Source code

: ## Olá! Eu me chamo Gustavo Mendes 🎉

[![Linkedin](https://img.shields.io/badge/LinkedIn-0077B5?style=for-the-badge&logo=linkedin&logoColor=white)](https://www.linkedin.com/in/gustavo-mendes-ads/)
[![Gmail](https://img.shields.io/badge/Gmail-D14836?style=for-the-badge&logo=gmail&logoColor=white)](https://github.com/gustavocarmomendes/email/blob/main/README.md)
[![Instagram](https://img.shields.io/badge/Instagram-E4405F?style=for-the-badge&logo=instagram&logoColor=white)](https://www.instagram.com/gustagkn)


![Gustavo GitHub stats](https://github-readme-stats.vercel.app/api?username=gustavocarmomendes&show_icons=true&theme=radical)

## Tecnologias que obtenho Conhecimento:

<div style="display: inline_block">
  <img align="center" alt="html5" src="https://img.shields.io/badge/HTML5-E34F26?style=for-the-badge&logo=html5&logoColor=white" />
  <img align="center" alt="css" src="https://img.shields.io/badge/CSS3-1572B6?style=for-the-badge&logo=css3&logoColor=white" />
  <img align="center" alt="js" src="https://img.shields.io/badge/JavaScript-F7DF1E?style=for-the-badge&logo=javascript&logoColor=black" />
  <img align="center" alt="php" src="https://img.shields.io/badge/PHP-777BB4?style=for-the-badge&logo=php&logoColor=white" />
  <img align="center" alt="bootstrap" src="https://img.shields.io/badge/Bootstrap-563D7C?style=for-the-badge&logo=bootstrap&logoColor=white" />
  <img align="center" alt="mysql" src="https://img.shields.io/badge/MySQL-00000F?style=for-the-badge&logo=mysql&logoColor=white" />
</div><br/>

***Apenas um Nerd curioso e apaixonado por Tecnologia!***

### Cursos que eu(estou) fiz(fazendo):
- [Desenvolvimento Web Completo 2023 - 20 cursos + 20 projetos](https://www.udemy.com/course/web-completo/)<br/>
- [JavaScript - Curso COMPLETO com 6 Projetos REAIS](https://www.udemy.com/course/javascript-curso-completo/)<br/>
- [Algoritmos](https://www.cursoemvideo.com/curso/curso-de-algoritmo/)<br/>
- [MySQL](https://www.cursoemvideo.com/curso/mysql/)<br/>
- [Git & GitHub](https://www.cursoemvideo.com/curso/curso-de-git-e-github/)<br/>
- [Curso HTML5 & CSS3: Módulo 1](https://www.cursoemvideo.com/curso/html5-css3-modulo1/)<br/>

▬▬▬

# Requirement
Without leaving out a single line, retype the material above exactly.

# Result of the task
Source code

: ## Olá! Eu me chamo Gustavo Mendes 🎉

[![Linkedin](https://img.shields.io/badge/LinkedIn-0077B5?style=for-the-badge&logo=linkedin&logoColor=white)](https://www.linkedin.com/in/gustavo-mendes-ads/)
[![Gmail](https://img.shields.io/badge/Gmail-D14836?style=for-the-badge&logo=gmail&logoColor=white)](https://github.com/gustavocarmomendes/email/blob/main/README.md)
[![Instagram](https://img.shields.io/badge/Instagram-E4405F?style=for-the-badge&logo=instagram&logoColor=white)](https://www.instagram.com/gustagkn)


![Gustavo GitHub stats](https://github-readme-stats.vercel.app/api?username=gustavocarmomendes&show_icons=true&theme=radical)

## Tecnologias que obtenho Conhecimento:

<div style="display: inline_block">
  <img align="center" alt="html5" src="https://img.shields.io/badge/HTML5-E34F26?style=for-the-badge&logo=html5&logoColor=white" />
  <img align="center" alt="css" src="https://img.shields.io/badge/CSS3-1572B6?style=for-the-badge&logo=css3&logoColor=white" />
  <img align="center" alt="js" src="https://img.shields.io/badge/JavaScript-F7DF1E?style=for-the-badge&logo=javascript&logoColor=black" />
  <img align="center" alt="php" src="https://img.shields.io/badge/PHP-777BB4?style=for-the-badge&logo=php&logoColor=white" />
  <img align="center" alt="bootstrap" src="https://img.shields.io/badge/Bootstrap-563D7C?style=for-the-badge&logo=bootstrap&logoColor=white" />
  <img align="center" alt="mysql" src="https://img.shields.io/badge/MySQL-00000F?style=for-the-badge&logo=mysql&logoColor=white" />
</div><br/>

***Apenas um Nerd curioso e apaixonado por Tecnologia!***

### Cursos que eu(estou) fiz(fazendo):
- [Desenvolvimento Web Completo 2023 - 20 cursos + 20 projetos](https://www.udemy.com/course/web-completo/)<br/>
- [JavaScript - Curso COMPLETO com 6 Projetos REAIS](https://www.udemy.com/course/javascript-curso-completo/)<br/>
- [Algoritmos](https://www.cursoemvideo.com/curso/curso-de-algoritmo/)<br/>
- [MySQL](https://www.cursoemvideo.com/curso/mysql/)<br/>
- [Git & GitHub](https://www.cursoemvideo.com/curso/curso-de-git-e-github/)<br/>
- [Curso HTML5 & CSS3: Módulo 1](https://www.cursoemvideo.com/curso/html5-css3-modulo1/)<br/>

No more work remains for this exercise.